The red tape of solar permitting can constitute a bigger part of the price of installing a rooftop solar system than the hardware itself. But it gets worse. Bureaucratic complexities can prevent people who want and can afford solar from getting a solar system.

That’s one of the big findings in a report entitled Nationwide Analysis of Solar Permitting and the Implications for Soft Costs by Clean Power Finance (CPF) Senior Policy Director James Tong, produced as part of CPF’s Department of Energy-funded effort to drive down the non-hardware (soft) costs of residential solar.

This is particularly disconcerting because falling module prices and third-party-ownership financing models are quickly eliminating other financial barriers to residential solar.

The national survey of 273 residential installers and 546 solar installations covered “90 percent of the residential solar market.” Its first and possibly most serious conclusion: One-third of installers will avoid selling solar where the Authorities Having Jurisdiction (AHJs) over permitting make the process too costly and time-consuming

“Permitting processes are limiting the adoption of solar,” the analysis concluded. This can drive up costs. “Installer unwillingness to expand to new territories,” the survey suggested, reduces competition and leads to “market inefficiencies and potentially higher costs.”
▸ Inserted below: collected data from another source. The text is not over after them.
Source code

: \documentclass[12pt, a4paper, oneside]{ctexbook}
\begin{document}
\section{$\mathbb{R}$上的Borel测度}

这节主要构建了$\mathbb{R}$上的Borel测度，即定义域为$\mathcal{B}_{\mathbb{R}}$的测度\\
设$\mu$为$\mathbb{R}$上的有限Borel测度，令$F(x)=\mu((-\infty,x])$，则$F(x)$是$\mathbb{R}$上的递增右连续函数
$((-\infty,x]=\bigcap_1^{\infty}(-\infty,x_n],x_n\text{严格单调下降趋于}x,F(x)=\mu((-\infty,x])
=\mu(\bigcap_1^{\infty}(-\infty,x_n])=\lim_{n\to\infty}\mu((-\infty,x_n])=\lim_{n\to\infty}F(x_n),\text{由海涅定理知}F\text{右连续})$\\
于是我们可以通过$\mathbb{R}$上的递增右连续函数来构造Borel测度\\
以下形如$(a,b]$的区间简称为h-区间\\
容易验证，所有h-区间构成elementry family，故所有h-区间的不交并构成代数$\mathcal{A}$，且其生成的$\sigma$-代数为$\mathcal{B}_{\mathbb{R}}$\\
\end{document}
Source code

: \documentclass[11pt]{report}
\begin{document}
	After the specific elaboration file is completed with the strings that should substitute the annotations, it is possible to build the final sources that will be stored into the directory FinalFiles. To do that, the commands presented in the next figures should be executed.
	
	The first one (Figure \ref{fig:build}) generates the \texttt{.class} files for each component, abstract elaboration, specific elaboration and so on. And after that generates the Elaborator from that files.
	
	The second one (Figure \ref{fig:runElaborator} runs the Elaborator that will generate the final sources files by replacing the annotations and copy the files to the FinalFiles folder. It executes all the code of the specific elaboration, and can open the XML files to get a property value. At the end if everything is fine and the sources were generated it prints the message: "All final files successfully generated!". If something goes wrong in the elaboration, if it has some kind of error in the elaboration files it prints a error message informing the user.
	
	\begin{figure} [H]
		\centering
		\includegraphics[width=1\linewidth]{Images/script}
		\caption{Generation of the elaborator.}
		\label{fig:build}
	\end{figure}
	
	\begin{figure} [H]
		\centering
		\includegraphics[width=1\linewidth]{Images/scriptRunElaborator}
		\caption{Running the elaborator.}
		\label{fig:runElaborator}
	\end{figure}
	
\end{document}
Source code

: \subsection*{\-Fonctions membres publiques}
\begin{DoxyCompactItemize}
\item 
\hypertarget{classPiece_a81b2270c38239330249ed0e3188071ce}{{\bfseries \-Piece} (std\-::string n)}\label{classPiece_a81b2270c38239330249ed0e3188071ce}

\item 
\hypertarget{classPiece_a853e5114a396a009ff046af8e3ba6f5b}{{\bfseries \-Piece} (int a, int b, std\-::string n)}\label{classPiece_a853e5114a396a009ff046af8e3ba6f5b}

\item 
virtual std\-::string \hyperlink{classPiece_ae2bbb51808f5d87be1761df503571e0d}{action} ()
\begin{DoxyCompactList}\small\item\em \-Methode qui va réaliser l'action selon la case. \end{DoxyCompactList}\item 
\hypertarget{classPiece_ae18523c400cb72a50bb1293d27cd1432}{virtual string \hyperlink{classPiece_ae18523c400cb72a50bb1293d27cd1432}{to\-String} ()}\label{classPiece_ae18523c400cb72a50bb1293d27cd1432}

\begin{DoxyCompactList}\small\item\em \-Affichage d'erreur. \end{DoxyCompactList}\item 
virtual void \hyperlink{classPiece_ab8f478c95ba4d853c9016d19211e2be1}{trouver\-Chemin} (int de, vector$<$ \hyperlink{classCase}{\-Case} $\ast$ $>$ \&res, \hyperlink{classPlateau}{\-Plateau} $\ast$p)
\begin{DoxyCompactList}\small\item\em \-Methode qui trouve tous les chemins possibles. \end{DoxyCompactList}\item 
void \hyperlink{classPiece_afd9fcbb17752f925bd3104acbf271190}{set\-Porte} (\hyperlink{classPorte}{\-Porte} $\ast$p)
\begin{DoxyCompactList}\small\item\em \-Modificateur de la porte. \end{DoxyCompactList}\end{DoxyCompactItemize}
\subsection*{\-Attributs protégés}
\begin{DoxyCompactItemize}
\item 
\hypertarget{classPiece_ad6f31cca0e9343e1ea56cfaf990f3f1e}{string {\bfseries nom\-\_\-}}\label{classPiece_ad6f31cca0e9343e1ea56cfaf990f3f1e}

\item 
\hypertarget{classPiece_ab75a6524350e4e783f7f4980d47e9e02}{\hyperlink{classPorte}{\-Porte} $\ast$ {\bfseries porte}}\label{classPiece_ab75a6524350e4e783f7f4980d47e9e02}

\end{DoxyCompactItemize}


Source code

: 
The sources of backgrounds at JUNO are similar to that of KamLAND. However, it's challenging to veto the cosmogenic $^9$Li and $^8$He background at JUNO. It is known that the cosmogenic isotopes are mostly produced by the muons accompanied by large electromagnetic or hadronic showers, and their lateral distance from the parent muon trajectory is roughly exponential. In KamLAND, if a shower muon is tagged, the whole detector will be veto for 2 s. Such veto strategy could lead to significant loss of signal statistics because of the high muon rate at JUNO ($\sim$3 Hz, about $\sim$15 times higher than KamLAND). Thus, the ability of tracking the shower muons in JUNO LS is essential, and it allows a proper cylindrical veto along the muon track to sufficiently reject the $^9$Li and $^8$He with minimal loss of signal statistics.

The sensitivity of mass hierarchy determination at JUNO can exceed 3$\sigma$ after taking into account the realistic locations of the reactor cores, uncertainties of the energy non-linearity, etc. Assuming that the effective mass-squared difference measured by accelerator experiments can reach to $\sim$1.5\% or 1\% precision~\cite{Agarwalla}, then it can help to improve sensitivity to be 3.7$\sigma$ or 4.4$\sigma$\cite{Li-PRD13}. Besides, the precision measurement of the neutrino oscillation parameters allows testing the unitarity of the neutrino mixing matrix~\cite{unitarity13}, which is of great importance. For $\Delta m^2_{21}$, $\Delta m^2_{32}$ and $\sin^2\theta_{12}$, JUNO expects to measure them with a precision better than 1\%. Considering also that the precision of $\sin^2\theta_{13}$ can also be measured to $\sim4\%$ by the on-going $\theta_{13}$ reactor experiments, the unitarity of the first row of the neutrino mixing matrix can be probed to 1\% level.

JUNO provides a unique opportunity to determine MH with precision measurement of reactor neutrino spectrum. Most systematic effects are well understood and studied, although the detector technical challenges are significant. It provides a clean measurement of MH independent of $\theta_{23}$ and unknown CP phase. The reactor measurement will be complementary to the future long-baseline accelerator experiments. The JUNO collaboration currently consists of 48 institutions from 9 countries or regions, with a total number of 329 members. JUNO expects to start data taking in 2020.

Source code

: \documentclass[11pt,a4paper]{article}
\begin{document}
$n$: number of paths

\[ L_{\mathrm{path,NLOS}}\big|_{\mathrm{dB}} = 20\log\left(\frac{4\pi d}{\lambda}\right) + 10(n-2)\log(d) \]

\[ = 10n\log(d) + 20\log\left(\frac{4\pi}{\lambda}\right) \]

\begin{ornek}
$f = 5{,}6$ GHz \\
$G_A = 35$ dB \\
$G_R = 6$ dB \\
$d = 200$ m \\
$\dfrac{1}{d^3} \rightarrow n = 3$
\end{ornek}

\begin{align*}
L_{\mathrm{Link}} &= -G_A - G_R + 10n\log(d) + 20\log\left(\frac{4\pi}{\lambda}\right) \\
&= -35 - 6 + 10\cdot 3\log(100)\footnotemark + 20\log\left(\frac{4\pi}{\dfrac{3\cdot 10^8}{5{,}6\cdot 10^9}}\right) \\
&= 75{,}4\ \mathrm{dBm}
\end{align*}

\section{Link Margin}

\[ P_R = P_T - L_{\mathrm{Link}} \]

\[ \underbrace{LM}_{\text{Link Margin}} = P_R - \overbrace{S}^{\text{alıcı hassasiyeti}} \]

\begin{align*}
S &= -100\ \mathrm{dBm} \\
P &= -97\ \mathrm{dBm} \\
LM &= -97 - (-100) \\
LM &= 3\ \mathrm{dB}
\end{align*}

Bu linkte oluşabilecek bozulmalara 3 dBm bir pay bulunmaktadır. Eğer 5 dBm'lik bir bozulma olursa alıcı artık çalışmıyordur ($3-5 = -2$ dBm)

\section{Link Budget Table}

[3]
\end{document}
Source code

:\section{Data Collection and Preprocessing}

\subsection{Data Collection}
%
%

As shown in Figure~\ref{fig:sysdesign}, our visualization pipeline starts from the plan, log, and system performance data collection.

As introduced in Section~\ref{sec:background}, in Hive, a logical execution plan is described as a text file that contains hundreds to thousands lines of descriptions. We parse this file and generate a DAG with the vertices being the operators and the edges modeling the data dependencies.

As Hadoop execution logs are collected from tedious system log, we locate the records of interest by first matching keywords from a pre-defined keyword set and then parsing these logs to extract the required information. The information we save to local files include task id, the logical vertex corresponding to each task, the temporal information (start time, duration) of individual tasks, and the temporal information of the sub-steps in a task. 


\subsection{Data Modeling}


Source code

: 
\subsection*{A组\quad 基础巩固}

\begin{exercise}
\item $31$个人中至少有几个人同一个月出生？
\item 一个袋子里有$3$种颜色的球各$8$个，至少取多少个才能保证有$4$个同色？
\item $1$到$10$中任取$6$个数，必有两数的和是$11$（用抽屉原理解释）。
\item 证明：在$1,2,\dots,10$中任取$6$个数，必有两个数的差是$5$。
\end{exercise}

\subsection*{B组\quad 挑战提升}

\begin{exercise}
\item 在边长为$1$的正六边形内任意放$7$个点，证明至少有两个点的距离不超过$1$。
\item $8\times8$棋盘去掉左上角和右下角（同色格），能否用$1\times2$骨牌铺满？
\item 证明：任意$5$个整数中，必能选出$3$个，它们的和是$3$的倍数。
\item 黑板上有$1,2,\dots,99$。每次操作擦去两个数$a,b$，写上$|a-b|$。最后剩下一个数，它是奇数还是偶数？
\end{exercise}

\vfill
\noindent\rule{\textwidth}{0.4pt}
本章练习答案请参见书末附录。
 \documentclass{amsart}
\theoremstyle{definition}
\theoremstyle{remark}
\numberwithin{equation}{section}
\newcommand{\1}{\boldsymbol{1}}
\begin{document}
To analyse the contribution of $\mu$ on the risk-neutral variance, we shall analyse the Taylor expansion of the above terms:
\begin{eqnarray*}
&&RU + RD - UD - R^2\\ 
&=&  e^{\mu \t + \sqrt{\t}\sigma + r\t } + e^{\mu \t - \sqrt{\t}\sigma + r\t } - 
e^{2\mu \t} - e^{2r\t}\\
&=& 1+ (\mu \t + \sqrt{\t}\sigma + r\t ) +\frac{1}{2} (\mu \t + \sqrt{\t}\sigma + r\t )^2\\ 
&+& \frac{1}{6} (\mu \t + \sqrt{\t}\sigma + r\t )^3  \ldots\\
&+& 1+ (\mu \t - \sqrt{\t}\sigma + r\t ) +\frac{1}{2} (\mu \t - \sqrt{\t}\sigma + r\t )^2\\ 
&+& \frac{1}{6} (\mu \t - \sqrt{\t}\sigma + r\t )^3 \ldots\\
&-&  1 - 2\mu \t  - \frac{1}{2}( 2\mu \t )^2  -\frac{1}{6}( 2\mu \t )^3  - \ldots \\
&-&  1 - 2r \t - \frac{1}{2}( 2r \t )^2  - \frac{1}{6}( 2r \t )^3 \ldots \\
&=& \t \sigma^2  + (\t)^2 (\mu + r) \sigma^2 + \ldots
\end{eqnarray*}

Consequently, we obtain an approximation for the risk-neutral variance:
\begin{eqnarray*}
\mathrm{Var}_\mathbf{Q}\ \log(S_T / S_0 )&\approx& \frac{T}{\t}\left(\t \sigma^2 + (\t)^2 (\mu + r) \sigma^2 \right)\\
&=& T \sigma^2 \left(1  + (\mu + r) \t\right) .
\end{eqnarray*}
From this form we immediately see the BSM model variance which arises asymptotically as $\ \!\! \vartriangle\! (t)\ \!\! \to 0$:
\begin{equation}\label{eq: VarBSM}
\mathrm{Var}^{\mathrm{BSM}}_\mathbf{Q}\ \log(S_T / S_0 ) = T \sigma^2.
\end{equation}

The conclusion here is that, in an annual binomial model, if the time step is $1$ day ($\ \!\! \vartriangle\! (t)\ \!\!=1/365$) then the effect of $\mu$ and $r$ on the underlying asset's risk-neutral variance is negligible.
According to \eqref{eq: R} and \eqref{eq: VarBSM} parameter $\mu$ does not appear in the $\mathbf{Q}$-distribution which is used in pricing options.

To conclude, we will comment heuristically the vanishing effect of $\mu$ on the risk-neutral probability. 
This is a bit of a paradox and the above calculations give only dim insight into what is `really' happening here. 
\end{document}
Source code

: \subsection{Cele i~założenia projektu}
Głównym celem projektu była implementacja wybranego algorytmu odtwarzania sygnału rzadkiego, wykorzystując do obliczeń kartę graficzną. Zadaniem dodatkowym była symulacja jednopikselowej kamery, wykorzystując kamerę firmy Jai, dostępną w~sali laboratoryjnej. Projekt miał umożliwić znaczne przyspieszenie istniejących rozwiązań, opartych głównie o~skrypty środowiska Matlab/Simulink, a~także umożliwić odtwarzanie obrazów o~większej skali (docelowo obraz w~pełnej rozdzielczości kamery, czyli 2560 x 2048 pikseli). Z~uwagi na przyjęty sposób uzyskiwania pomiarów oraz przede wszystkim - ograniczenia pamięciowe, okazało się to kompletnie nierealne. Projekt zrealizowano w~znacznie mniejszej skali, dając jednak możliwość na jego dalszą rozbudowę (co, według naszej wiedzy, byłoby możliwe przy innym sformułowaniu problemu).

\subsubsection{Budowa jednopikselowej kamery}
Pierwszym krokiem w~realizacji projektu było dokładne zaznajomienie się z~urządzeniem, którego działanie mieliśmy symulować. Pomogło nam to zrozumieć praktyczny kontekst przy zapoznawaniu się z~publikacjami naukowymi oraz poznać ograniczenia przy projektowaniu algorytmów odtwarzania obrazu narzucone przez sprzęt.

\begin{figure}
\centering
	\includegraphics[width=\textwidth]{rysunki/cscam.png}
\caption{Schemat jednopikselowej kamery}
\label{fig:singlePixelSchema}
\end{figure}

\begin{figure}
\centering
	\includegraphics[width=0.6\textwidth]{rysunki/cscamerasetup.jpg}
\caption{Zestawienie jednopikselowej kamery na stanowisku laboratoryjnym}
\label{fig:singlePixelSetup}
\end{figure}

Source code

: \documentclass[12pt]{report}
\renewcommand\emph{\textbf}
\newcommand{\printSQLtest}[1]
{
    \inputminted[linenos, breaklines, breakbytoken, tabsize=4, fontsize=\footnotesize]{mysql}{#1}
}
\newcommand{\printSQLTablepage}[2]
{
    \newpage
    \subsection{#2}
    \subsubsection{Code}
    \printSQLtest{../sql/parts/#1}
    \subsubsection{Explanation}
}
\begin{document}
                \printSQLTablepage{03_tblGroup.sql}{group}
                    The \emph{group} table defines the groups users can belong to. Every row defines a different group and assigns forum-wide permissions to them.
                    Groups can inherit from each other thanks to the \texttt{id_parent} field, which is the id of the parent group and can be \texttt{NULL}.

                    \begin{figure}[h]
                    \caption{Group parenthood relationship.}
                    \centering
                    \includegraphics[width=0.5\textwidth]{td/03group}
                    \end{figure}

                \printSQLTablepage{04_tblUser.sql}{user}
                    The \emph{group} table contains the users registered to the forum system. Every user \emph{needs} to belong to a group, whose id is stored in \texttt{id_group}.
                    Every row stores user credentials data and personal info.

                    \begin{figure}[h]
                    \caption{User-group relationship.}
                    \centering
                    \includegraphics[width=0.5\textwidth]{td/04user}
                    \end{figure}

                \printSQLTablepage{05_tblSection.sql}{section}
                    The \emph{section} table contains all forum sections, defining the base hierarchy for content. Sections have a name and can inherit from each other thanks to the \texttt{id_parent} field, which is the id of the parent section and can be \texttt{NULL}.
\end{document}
Permitting, the survey found, typically involves two to five agencies. The more agencies are involved, “the more likely there are to be mixed messages and/or different rules that result in delays and increased costs.”

More than one in ten installations (11 percent) are still in places where there are no established permitting requirements for solar.

Installers can get through the average amount of red tape in approximately 14.25 hours, that is, just under two working days. But AHJs require an average of nearly eight weeks to process an application, potentially delaying thousands of dollars of vital returns on installers’ investments in finding and closing customers and securing hardware, “both of which can impede installer profitability or force them to pass on additional costs to consumers.” 

The report does not simply accuse AHJs of intentional obstruction. Flawed paperwork submitted by installers is also part of the problem, as are under-budgeted, overworked, and less-than-knowledgeable AHJs that are new to rooftop solar but serious about building safety. What is needed, the study suggested, is a channel of communication between AHJs and installers.

“Perhaps a fifth of submittal packages are poorly organized and may require hours of red-lining,” one AHJ told CPF. “This is matter of safety, not red tape,” said another.

But AHJs can do better, the survey found. “I find myself having to educate the city staff on their own requirements,” an installer complained. Authorities must be more consistent, installers reported. “AHJs can change their interpretation of existing codes and you only find out after you are about to submit your paperwork.”

The new survey is an early step toward CPF’s larger goal of creating a National Solar Permitting Database (NSPD), which it and the DOE hope will allow installers and AHJs to work together to streamline the process. Policies that will do that, Tong said, fall into three categories: (1) raising awareness, (2) identifying areas that can be improved, and (3) offering solutions AHJs can readily adopt.

Such policies include having all permitting requirements spelled out on the record in the NSPD, which should eliminate inconsistencies in the permitting process.

As AHJs become more aware of solar, they are likely to improve their own procedures. A wider scope of permitting regimes may provide a basis for more flexible permitting fee systems that reward AHJs for better performance and allow installers to obtain the services they need.

If installers understand localized standards as necessary to local conditions and not arbitrary, they might also be more flexible. And seeing AHJs from the NSPD’s larger perspective could reduce recriminations and minimize friction.

The actual cost of permitting procedures, the report acknowledged, is not entirely clear. The “average personnel cost” of “permitting per installation” was calculated at $664 (or $0.11 per watt). But this number was reported in the “Areas for Further Research” section of the study and it was called “highly suspect.” Installers, the analysis said, are too inconsistent about staff remuneration make reliable calculations.

“NREL determined personnel cost associated with permitting and inspection to be $0.13 per watt and the average fees to be $0.09 per watt for a total of $0.22 per watt,” Tong said. A recent LBNL study put it at $0.27 per watt, he added.

But there are second-order costs such as losing customers in the permitting process, having to compensate customers for a bad experience, and the potentially large cost of holding inventory longer than necessary, Tong explained. “These factors can add an additional $0.10 per watt or even more.”

“Navigating the regulatory red tape constitutes 25 percent to 30 percent of the total cost of solar installation in the United States, according to data from the National Renewable Energy Laboratory,” wrote NRG Energy (NYSE:NRG) President David Crane and Robert F. Kennedy, Jr., in a recent New York Times editorial. “It can take as little as eight days to license and install a solar system on a house in Germany.” As a result, they wrote, “more than one million Germans have installed solar panels on their roofs.”

Rooftop solar and “rational, market-based rules,” Crane and Kennedy wrote, “could turn every American into an energy entrepreneur.”